▽
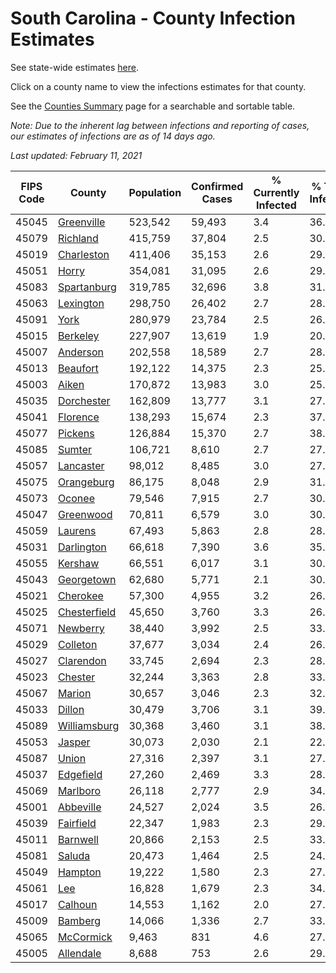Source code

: # South Carolina - County Infection Estimates

See state-wide estimates [here](/infections/us-sc).

Click on a county name to view the infections estimates for that county.

See the [Counties Summary](/infections/summary-counties) page for a searchable and sortable table.

*Note: Due to the inherent lag between infections and reporting of cases, our estimates of infections are as of 14 days ago.*

*Last updated: February 11, 2021*

|   FIPS Code |                       County |   Population |   Confirmed Cases |   % Currently Infected |   % Total Infected |
|-------------|------------------------------|--------------|-------------------|------------------------|--------------------|
|       45045 |     [Greenville](greenville) |      523,542 |            59,493 |                    3.4 |               36.6 |
|       45079 |         [Richland](richland) |      415,759 |            37,804 |                    2.5 |               30.6 |
|       45019 |     [Charleston](charleston) |      411,406 |            35,153 |                    2.6 |               29.9 |
|       45051 |               [Horry](horry) |      354,081 |            31,095 |                    2.6 |               29.4 |
|       45083 |   [Spartanburg](spartanburg) |      319,785 |            32,696 |                    3.8 |               31.8 |
|       45063 |       [Lexington](lexington) |      298,750 |            26,402 |                    2.7 |               28.6 |
|       45091 |                 [York](york) |      280,979 |            23,784 |                    2.5 |               26.7 |
|       45015 |         [Berkeley](berkeley) |      227,907 |            13,619 |                    1.9 |               20.4 |
|       45007 |         [Anderson](anderson) |      202,558 |            18,589 |                    2.7 |               28.9 |
|       45013 |         [Beaufort](beaufort) |      192,122 |            14,375 |                    2.3 |               25.5 |
|       45003 |               [Aiken](aiken) |      170,872 |            13,983 |                    3.0 |               25.5 |
|       45035 |     [Dorchester](dorchester) |      162,809 |            13,777 |                    3.1 |               27.5 |
|       45041 |         [Florence](florence) |      138,293 |            15,674 |                    2.3 |               37.4 |
|       45077 |           [Pickens](pickens) |      126,884 |            15,370 |                    2.7 |               38.0 |
|       45085 |             [Sumter](sumter) |      106,721 |             8,610 |                    2.7 |               27.6 |
|       45057 |       [Lancaster](lancaster) |       98,012 |             8,485 |                    3.0 |               27.3 |
|       45075 |     [Orangeburg](orangeburg) |       86,175 |             8,048 |                    2.9 |               31.5 |
|       45073 |             [Oconee](oconee) |       79,546 |             7,915 |                    2.7 |               30.9 |
|       45047 |       [Greenwood](greenwood) |       70,811 |             6,579 |                    3.0 |               30.5 |
|       45059 |           [Laurens](laurens) |       67,493 |             5,863 |                    2.8 |               28.3 |
|       45031 |     [Darlington](darlington) |       66,618 |             7,390 |                    3.6 |               35.5 |
|       45055 |           [Kershaw](kershaw) |       66,551 |             6,017 |                    3.1 |               30.8 |
|       45043 |     [Georgetown](georgetown) |       62,680 |             5,771 |                    2.1 |               30.7 |
|       45021 |         [Cherokee](cherokee) |       57,300 |             4,955 |                    3.2 |               26.8 |
|       45025 | [Chesterfield](chesterfield) |       45,650 |             3,760 |                    3.3 |               26.6 |
|       45071 |         [Newberry](newberry) |       38,440 |             3,992 |                    2.5 |               33.9 |
|       45029 |         [Colleton](colleton) |       37,677 |             3,034 |                    2.4 |               26.5 |
|       45027 |       [Clarendon](clarendon) |       33,745 |             2,694 |                    2.3 |               28.1 |
|       45023 |           [Chester](chester) |       32,244 |             3,363 |                    2.8 |               33.9 |
|       45067 |             [Marion](marion) |       30,657 |             3,046 |                    2.3 |               32.3 |
|       45033 |             [Dillon](dillon) |       30,479 |             3,706 |                    3.1 |               39.2 |
|       45089 | [Williamsburg](williamsburg) |       30,368 |             3,460 |                    3.1 |               38.4 |
|       45053 |             [Jasper](jasper) |       30,073 |             2,030 |                    2.1 |               22.7 |
|       45087 |               [Union](union) |       27,316 |             2,397 |                    3.1 |               27.9 |
|       45037 |       [Edgefield](edgefield) |       27,260 |             2,469 |                    3.3 |               28.6 |
|       45069 |         [Marlboro](marlboro) |       26,118 |             2,777 |                    2.9 |               34.5 |
|       45001 |       [Abbeville](abbeville) |       24,527 |             2,024 |                    3.5 |               26.1 |
|       45039 |       [Fairfield](fairfield) |       22,347 |             1,983 |                    2.3 |               29.9 |
|       45011 |         [Barnwell](barnwell) |       20,866 |             2,153 |                    2.5 |               33.6 |
|       45081 |             [Saluda](saluda) |       20,473 |             1,464 |                    2.5 |               24.5 |
|       45049 |           [Hampton](hampton) |       19,222 |             1,580 |                    2.3 |               27.5 |
|       45061 |                   [Lee](lee) |       16,828 |             1,679 |                    2.3 |               34.5 |
|       45017 |           [Calhoun](calhoun) |       14,553 |             1,162 |                    2.0 |               27.4 |
|       45009 |           [Bamberg](bamberg) |       14,066 |             1,336 |                    2.7 |               33.0 |
|       45065 |       [McCormick](mccormick) |        9,463 |               831 |                    4.6 |               27.1 |
|       45005 |       [Allendale](allendale) |        8,688 |               753 |                    2.6 |               29.4 |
△
TASK REQUIREMENTS: For this exercise, transcribe the entries above exactly, without any pictures.

SOLUTION TO THE PROBLEM:
Source code

: # South Carolina - County Infection Estimates

See state-wide estimates [here](/infections/us-sc).

Click on a county name to view the infections estimates for that county.

See the [Counties Summary](/infections/summary-counties) page for a searchable and sortable table.

*Note: Due to the inherent lag between infections and reporting of cases, our estimates of infections are as of 14 days ago.*

*Last updated: February 11, 2021*

|   FIPS Code |                       County |   Population |   Confirmed Cases |   % Currently Infected |   % Total Infected |
|-------------|------------------------------|--------------|-------------------|------------------------|--------------------|
|       45045 |     [Greenville](greenville) |      523,542 |            59,493 |                    3.4 |               36.6 |
|       45079 |         [Richland](richland) |      415,759 |            37,804 |                    2.5 |               30.6 |
|       45019 |     [Charleston](charleston) |      411,406 |            35,153 |                    2.6 |               29.9 |
|       45051 |               [Horry](horry) |      354,081 |            31,095 |                    2.6 |               29.4 |
|       45083 |   [Spartanburg](spartanburg) |      319,785 |            32,696 |                    3.8 |               31.8 |
|       45063 |       [Lexington](lexington) |      298,750 |            26,402 |                    2.7 |               28.6 |
|       45091 |                 [York](york) |      280,979 |            23,784 |                    2.5 |               26.7 |
|       45015 |         [Berkeley](berkeley) |      227,907 |            13,619 |                    1.9 |               20.4 |
|       45007 |         [Anderson](anderson) |      202,558 |            18,589 |                    2.7 |               28.9 |
|       45013 |         [Beaufort](beaufort) |      192,122 |            14,375 |                    2.3 |               25.5 |
|       45003 |               [Aiken](aiken) |      170,872 |            13,983 |                    3.0 |               25.5 |
|       45035 |     [Dorchester](dorchester) |      162,809 |            13,777 |                    3.1 |               27.5 |
|       45041 |         [Florence](florence) |      138,293 |            15,674 |                    2.3 |               37.4 |
|       45077 |           [Pickens](pickens) |      126,884 |            15,370 |                    2.7 |               38.0 |
|       45085 |             [Sumter](sumter) |      106,721 |             8,610 |                    2.7 |               27.6 |
|       45057 |       [Lancaster](lancaster) |       98,012 |             8,485 |                    3.0 |               27.3 |
|       45075 |     [Orangeburg](orangeburg) |       86,175 |             8,048 |                    2.9 |               31.5 |
|       45073 |             [Oconee](oconee) |       79,546 |             7,915 |                    2.7 |               30.9 |
|       45047 |       [Greenwood](greenwood) |       70,811 |             6,579 |                    3.0 |               30.5 |
|       45059 |           [Laurens](laurens) |       67,493 |             5,863 |                    2.8 |               28.3 |
|       45031 |     [Darlington](darlington) |       66,618 |             7,390 |                    3.6 |               35.5 |
|       45055 |           [Kershaw](kershaw) |       66,551 |             6,017 |                    3.1 |               30.8 |
|       45043 |     [Georgetown](georgetown) |       62,680 |             5,771 |                    2.1 |               30.7 |
|       45021 |         [Cherokee](cherokee) |       57,300 |             4,955 |                    3.2 |               26.8 |
|       45025 | [Chesterfield](chesterfield) |       45,650 |             3,760 |                    3.3 |               26.6 |
|       45071 |         [Newberry](newberry) |       38,440 |             3,992 |                    2.5 |               33.9 |
|       45029 |         [Colleton](colleton) |       37,677 |             3,034 |                    2.4 |               26.5 |
|       45027 |       [Clarendon](clarendon) |       33,745 |             2,694 |                    2.3 |               28.1 |
|       45023 |           [Chester](chester) |       32,244 |             3,363 |                    2.8 |               33.9 |
|       45067 |             [Marion](marion) |       30,657 |             3,046 |                    2.3 |               32.3 |
|       45033 |             [Dillon](dillon) |       30,479 |             3,706 |                    3.1 |               39.2 |
|       45089 | [Williamsburg](williamsburg) |       30,368 |             3,460 |                    3.1 |               38.4 |
|       45053 |             [Jasper](jasper) |       30,073 |             2,030 |                    2.1 |               22.7 |
|       45087 |               [Union](union) |       27,316 |             2,397 |                    3.1 |               27.9 |
|       45037 |       [Edgefield](edgefield) |       27,260 |             2,469 |                    3.3 |               28.6 |
|       45069 |         [Marlboro](marlboro) |       26,118 |             2,777 |                    2.9 |               34.5 |
|       45001 |       [Abbeville](abbeville) |       24,527 |             2,024 |                    3.5 |               26.1 |
|       45039 |       [Fairfield](fairfield) |       22,347 |             1,983 |                    2.3 |               29.9 |
|       45011 |         [Barnwell](barnwell) |       20,866 |             2,153 |                    2.5 |               33.6 |
|       45081 |             [Saluda](saluda) |       20,473 |             1,464 |                    2.5 |               24.5 |
|       45049 |           [Hampton](hampton) |       19,222 |             1,580 |                    2.3 |               27.5 |
|       45061 |                   [Lee](lee) |       16,828 |             1,679 |                    2.3 |               34.5 |
|       45017 |           [Calhoun](calhoun) |       14,553 |             1,162 |                    2.0 |               27.4 |
|       45009 |           [Bamberg](bamberg) |       14,066 |             1,336 |                    2.7 |               33.0 |
|       45065 |       [McCormick](mccormick) |        9,463 |               831 |                    4.6 |               27.1 |
|       45005 |       [Allendale](allendale) |        8,688 |               753 |                    2.6 |               29.4 |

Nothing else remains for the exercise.